EXERCISE DETAILS: After finding the line containing "질량을 가진 물체 사이의 중력 상호작용을 시각화한 시뮬레이터입니다." below, please output that line and each following one through the line containing "처리 여부를 토글합니다.", exactly as written.

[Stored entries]
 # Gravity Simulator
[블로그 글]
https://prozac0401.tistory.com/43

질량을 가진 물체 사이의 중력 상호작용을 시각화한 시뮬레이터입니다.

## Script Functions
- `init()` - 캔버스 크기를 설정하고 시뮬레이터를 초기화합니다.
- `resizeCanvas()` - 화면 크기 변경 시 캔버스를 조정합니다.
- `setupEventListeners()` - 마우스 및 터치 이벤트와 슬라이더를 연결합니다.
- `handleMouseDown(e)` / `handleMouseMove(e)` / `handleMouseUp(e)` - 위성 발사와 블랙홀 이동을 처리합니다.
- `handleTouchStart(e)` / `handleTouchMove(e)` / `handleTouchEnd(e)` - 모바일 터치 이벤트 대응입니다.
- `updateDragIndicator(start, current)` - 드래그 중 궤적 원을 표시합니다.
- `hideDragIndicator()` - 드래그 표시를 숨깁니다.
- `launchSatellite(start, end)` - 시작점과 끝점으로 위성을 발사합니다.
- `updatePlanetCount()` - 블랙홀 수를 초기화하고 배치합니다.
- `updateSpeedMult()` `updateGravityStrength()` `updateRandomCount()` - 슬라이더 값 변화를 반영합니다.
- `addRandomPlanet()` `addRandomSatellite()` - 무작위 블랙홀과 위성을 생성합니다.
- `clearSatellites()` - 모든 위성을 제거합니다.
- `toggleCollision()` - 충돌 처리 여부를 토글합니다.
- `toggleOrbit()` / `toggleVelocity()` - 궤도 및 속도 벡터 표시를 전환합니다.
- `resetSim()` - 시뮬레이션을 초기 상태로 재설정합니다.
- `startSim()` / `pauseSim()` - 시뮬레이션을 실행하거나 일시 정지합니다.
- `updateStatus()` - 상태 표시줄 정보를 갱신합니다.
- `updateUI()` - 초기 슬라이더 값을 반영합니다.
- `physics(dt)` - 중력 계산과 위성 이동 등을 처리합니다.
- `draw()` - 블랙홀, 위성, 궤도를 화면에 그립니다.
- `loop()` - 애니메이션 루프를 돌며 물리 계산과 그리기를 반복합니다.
--
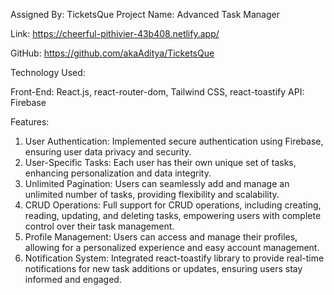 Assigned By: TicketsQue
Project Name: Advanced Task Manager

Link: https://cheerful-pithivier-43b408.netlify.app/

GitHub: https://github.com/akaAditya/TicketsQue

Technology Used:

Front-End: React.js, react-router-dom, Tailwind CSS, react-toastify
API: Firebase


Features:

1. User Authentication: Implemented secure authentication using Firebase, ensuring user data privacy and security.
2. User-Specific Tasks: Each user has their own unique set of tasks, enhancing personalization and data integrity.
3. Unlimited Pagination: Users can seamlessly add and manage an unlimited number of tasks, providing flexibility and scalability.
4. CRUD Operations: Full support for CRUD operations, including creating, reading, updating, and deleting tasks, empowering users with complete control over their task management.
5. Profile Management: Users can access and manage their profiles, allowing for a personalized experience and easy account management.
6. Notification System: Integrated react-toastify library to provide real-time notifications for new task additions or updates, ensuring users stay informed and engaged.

SOLUTION TO THIS PROBLEM:
질량을 가진 물체 사이의 중력 상호작용을 시각화한 시뮬레이터입니다.

## Script Functions
- `init()` - 캔버스 크기를 설정하고 시뮬레이터를 초기화합니다.
- `resizeCanvas()` - 화면 크기 변경 시 캔버스를 조정합니다.
- `setupEventListeners()` - 마우스 및 터치 이벤트와 슬라이더를 연결합니다.
- `handleMouseDown(e)` / `handleMouseMove(e)` / `handleMouseUp(e)` - 위성 발사와 블랙홀 이동을 처리합니다.
- `handleTouchStart(e)` / `handleTouchMove(e)` / `handleTouchEnd(e)` - 모바일 터치 이벤트 대응입니다.
- `updateDragIndicator(start, current)` - 드래그 중 궤적 원을 표시합니다.
- `hideDragIndicator()` - 드래그 표시를 숨깁니다.
- `launchSatellite(start, end)` - 시작점과 끝점으로 위성을 발사합니다.
- `updatePlanetCount()` - 블랙홀 수를 초기화하고 배치합니다.
- `updateSpeedMult()` `updateGravityStrength()` `updateRandomCount()` - 슬라이더 값 변화를 반영합니다.
- `addRandomPlanet()` `addRandomSatellite()` - 무작위 블랙홀과 위성을 생성합니다.
- `clearSatellites()` - 모든 위성을 제거합니다.
- `toggleCollision()` - 충돌 처리 여부를 토글합니다.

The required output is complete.